Everyone should be familiar with the fairytale of Beauty and the Beast: a father takes refuge in an abandoned castle and picks a rose without permission, so his beautiful daughter must come live with the Beast, who she restores to humanity when she agrees to marry him. You’ve probably seen quite a few versions, all with the same basic story. Fortunately Ursula Vernon (writing as T. Kingfisher) has created a version that’s a lot darker, quite a bit stranger, and just far enough off from the original that it becomes an entirely new story.
Bryony would never describe herself as a beauty, but just like in the original fairytale the cost of taking a rose leads to her being trapped in a mysterious mansion with someone who’s been cursed to be a Beast. This version of the tale still has the daily marriage proposals, and the invisible servants who cater to Bryony’s every whim. But there’s something else odd going on in the mansion, with strange footsteps in Bryony’s room at night, and bizarre dreams, and there’s something the Beast isn’t allowed to say, because the entire house seems to be alive. And it’s listening.
…I am dreaming of terribly attractive men and daydreaming about fussy poets and living in an enchanted manor house with an equally enchanted beast. For the first time in my adult life, weeds are the least of my worries.
There’s no father in the picture; Bryony’s more than capable of getting into a fix all by herself. (Almost dying in an early snowstorm after collecting seeds from a particularly hardy batch of rutabagas, how embarrassing. And she doesn’t even like rutabagas.) She probably should have known better than to take shelter in an obviously enchanted manor house, and she really shouldn’t have tried to take home the single rose she found on the dining room table. She’s not happy about becoming a captive of the House, but at least the Beast gives her a chance to say goodbye to her sisters, and to bring back whatever prized possessions that would make captivity easier. “Prized possessions” in this case being plants, as many cuttings and seedlings as she can dig from her garden and load up on a pony.

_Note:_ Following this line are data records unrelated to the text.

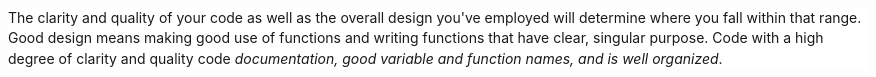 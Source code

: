 
The clarity and quality of your code as well as the overall design you've employed will determine where you fall within that range. Good design means making good use of functions and writing functions that have clear, singular purpose. Code with a high degree of clarity and quality code *documentation, good variable and function names, and is well organized*.
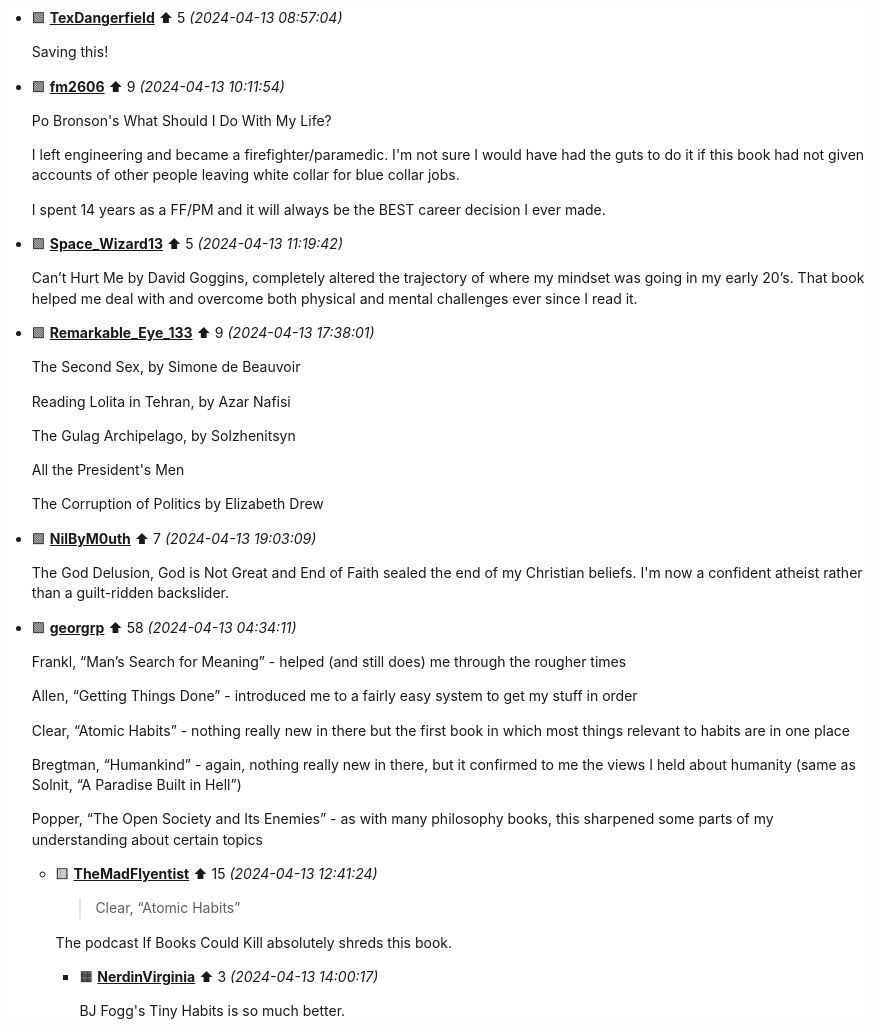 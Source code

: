 * 🟩 **[TexDangerfield](https://www.reddit.com/user/TexDangerfield)** ⬆️ 5 _(2024-04-13 08:57:04)_

	Saving this!

* 🟩 **[fm2606](https://www.reddit.com/user/fm2606)** ⬆️ 9 _(2024-04-13 10:11:54)_

	Po Bronson's What Should I Do With My Life?  

	I left engineering and became a firefighter/paramedic.  I'm not sure I would have had the guts to do it if this book had not given accounts of other people leaving white collar for blue collar jobs.

	I spent 14 years as a FF/PM and it will always be the BEST career decision I ever made.

* 🟩 **[Space_Wizard13](https://www.reddit.com/user/Space_Wizard13)** ⬆️ 5 _(2024-04-13 11:19:42)_

	Can’t Hurt Me by David Goggins, completely altered the trajectory of where my mindset was going in my early 20’s. That book helped me deal with and overcome both physical and mental challenges ever since I read it.

* 🟩 **[Remarkable_Eye_133](https://www.reddit.com/user/Remarkable_Eye_133)** ⬆️ 9 _(2024-04-13 17:38:01)_

	The Second Sex, by Simone de Beauvoir

	Reading Lolita in Tehran, by Azar Nafisi

	The Gulag Archipelago, by Solzhenitsyn

	All the President's Men

	The Corruption of Politics by Elizabeth Drew

* 🟩 **[NilByM0uth](https://www.reddit.com/user/NilByM0uth)** ⬆️ 7 _(2024-04-13 19:03:09)_

	The God Delusion, God is Not Great and End of Faith sealed the end of my Christian beliefs. I'm now a confident atheist rather than a guilt-ridden backslider.

* 🟩 **[georgrp](https://www.reddit.com/user/georgrp)** ⬆️ 58 _(2024-04-13 04:34:11)_

	Frankl, “Man’s Search for Meaning” - helped (and still does) me through the rougher times

	Allen, “Getting Things Done” - introduced me to a fairly easy system to get my stuff in order

	Clear, “Atomic Habits” - nothing really new in there but the first book in which most things relevant to habits are in one place

	Bregtman, “Humankind” - again, nothing really new in there, but it confirmed to me the views I held about humanity (same as Solnit, “A Paradise Built in Hell”)

	Popper, “The Open Society and Its Enemies” - as with many philosophy books, this sharpened some parts of my understanding about certain topics

	* 🟨 **[TheMadFlyentist](https://www.reddit.com/user/TheMadFlyentist)** ⬆️ 15 _(2024-04-13 12:41:24)_

		> Clear, “Atomic Habits”
		
		The podcast If Books Could Kill absolutely shreds this book.

		* 🟧 **[NerdinVirginia](https://www.reddit.com/user/NerdinVirginia)** ⬆️ 3 _(2024-04-13 14:00:17)_

			BJ Fogg's Tiny Habits is so much better.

If you haven’t guessed, Bryony is a gardener with a capital “G”. She’s someone who will dance for joy at getting a really good batch of chicken manure just in time for helping seedlings along, and who thinks planting mint in the ground, where it will spread, should be a crime. Bryony loves her sisters dearly, but that doesn’t even come close to how she feels about her garden.
The Beast of this story is just as beastly as he is in the original, but also very apologetic when Bryony becomes trapped along with him inside the manor. What makes him even more interesting it that he can be sarcastic as well, something which makes for some very entertaining dialogue, and which endears him to the feisty Bryony a lot more than if he’d been domineering (not putting up with that, thank you) or eternally polite (boring). And he tinkers with clockwork inventions to pass the time, leading to a surprisingly touching scene involving a tiny wind-up bee that’s the perfect gift for a gardener like Bryony.
If our every wish is granted, we begin to invent work for ourselves, so that we have a thing that we have earned that is ours…
She felt a sudden rush of kinship for the Beast…
Just like Vernon’s story The Seventh Bride and her collection Toad Words, my favorite part of the writing is the wonderful mix of magical and mundane. Both the Beast and Bryony have irritated reactions to the House trying to get its own way on certain things (that bedroom, dear me.) And there are several occasions where Bryony is confronted with something horrible and supernatural, and instead of fainting she’ll end up getting soap in her eyes and swearing, or having imaginary conversations in her head with people who aren’t being at all helpful, or falling back on the personality quirk that’s plagued her for her entire life: inappropriate laughter. And the very normal fear of having something under your bed, something that ducks out of the way or presses itself flat to the underside of the mattress when you try to look for it, something that’s waiting for just the right moment to reach out and grab your ankle, that plays a big part in the story as well.
There’s also very fun scenes of reading aloud really dreadful poetry late at night, and younger sisters who are completely unfazed by enchanted Beasts (once they’ve decided that they have an acceptable level of sarcasm), and of course the all-important gardening. Vernon mentions in the author’s note that she spent a lot of her early twenties as an apartment dweller who desperately wanted her own garden, and this comes through loud and clear in the story. There’s a scene towards the end that involves the loyalty between gardener and garden that would have made me cheer if I hadn’t been getting a little teary-eyed.
The heart of the story is actually in two parts; the very unlikely and yet totally believable growing romance between Bryony and the Beast, and the mystery of whatever it is that’s keeping the Beast prisoner. The story is not quite a reboot of the original, and almost a sequel, with the new tale absorbing the original the way a patch of oregano can take over your herb garden if you don’t watch it carefully. The Beast’s origin is a bit more complicated than just a simple curse, and it all dances around the idea of unrequited love, and terrible decisions made in haste, and how a broken heart can be an explanation, but not an excuse.
And the ending? I don’t want to spoil anything, but it’s slightly different from the original fairytale. And I think it’s perfect.